Unlike timeless characters and worlds from DC Comics and Marvel Comics, which have some benefit in not needing to be completely explained in each adaptation, The Umbrella Academy offers only a brief glimpse at its origin story, leaving many questions unanswered.  In October 1989, 43 women on Earth give birth unexpectedly.  Don’t expect to learn why.  It is never revealed.  Seven of these babies are purchased by a strange, wealthy, apparently Dr. Moreau type, played by an unrecognizable Colm Feore (Thor, Anon, Paycheck).  Do all 43 have superpowers?  It doesn’t seem so and we don’t learn why.  But these seven, or at least six of seven, do.  The wealthy man takes on the role of father in name only, turning them into the Jackson Five of superheroes, and the kids are provided a mother who is actually a life-like robot (Jordan Claire Robbins), and a sort of butler who is a talking ape (Lodge 49’s Adam Godley).  Why?  The story never tells us.  These are but a few of the frustrating parts.

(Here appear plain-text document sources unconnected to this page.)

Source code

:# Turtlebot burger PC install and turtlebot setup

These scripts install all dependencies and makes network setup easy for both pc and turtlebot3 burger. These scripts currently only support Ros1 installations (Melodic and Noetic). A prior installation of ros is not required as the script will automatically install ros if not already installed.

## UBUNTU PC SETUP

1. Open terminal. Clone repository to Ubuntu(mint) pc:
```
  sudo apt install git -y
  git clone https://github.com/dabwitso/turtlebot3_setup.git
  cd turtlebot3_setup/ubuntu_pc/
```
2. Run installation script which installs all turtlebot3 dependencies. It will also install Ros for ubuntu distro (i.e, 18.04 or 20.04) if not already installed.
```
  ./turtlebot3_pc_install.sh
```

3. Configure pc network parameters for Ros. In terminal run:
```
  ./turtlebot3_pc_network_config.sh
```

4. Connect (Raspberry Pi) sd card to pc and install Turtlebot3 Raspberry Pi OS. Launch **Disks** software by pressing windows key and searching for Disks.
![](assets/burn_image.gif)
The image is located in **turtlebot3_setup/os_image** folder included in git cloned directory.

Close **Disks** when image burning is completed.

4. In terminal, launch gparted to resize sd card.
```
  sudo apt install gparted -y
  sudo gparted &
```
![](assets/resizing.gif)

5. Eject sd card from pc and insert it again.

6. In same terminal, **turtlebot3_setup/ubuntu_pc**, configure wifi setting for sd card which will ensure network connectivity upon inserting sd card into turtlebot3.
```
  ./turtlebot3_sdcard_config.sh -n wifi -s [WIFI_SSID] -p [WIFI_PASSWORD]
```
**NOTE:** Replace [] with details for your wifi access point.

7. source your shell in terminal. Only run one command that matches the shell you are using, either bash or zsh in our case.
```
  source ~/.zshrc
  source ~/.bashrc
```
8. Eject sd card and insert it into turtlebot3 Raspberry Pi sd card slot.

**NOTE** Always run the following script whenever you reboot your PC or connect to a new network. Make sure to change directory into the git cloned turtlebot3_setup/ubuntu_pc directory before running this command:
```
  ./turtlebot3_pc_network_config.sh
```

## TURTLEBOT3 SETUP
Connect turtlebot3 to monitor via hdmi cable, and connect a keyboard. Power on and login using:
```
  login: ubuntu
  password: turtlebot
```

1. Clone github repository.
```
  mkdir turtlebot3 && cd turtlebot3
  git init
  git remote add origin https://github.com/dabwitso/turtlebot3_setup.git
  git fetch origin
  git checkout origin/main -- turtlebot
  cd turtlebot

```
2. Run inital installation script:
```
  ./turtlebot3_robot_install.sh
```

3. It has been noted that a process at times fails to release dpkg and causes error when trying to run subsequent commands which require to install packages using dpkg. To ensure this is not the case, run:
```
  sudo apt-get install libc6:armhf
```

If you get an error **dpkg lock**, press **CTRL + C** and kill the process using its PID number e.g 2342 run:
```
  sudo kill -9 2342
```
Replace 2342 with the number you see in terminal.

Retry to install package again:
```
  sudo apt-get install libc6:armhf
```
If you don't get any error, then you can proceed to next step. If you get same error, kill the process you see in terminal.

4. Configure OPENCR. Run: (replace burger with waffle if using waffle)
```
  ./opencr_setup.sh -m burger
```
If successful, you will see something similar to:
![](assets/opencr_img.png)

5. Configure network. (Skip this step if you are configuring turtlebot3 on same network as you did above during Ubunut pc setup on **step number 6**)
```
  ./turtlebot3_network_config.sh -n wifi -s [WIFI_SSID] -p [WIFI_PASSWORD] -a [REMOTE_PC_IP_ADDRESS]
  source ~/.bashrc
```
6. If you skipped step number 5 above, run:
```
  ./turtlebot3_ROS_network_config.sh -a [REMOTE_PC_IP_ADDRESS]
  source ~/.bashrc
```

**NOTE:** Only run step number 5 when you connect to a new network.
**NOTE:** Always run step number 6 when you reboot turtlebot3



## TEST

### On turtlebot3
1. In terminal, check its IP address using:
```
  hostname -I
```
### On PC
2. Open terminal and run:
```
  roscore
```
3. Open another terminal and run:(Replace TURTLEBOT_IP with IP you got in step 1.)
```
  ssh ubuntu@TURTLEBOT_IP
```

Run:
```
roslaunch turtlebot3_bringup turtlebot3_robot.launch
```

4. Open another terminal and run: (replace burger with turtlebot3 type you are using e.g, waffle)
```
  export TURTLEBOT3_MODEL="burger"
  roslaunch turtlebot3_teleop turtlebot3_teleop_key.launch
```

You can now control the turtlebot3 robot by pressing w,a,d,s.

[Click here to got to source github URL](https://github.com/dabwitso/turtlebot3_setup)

The good–maybe even great–parts are found in four of the seven superpowered siblings.  Number Five is a boy who stepped out of time, deemed lost to the others, and lives into the distant future only to find a way back to his siblings looking like the very boy who left years ago.  Young Nickelodeon actor Aidan Gallagher steps into this role perfectly, playing a kid with life experiences of a 58-year-old with the authority and bravado of George Clooney.  Irish actor Robert Sheehan (Bad Samaritan) plays Klaus, one of the singularly unique characters of comicdom:  He is a mess, an addict, with no drive or direction, and he can see dead people, and maybe much more if he can only stay sober.  He is also the only one who can see the only brother who has been killed in action, off camera, years before, and with no explanation how or why for the viewer.  That’s Number Six/Ben, played by Justin H. Min.  Ben tries to guide Klaus onto the right path from the other side.  And then there is Number Two/Diego, played by David Castañeda (Sicario: Day of the Soldado).  Diego has a history of being nervous about his powers, and he’s the only one who seems to want to save the world with his powers–the classic superhero character of the group that you’ll cheer for.  The special effects are a high point–as when Number Five, Klaus, and Diego get to use their powers.  Of all the characters in the series, only Klaus and Ben get a clear, satisfying character arc, but if you only watch The Umbrella Academy to catch these four characters and fast forward through the rest, you’ll witness some solid superhero performances and story elements.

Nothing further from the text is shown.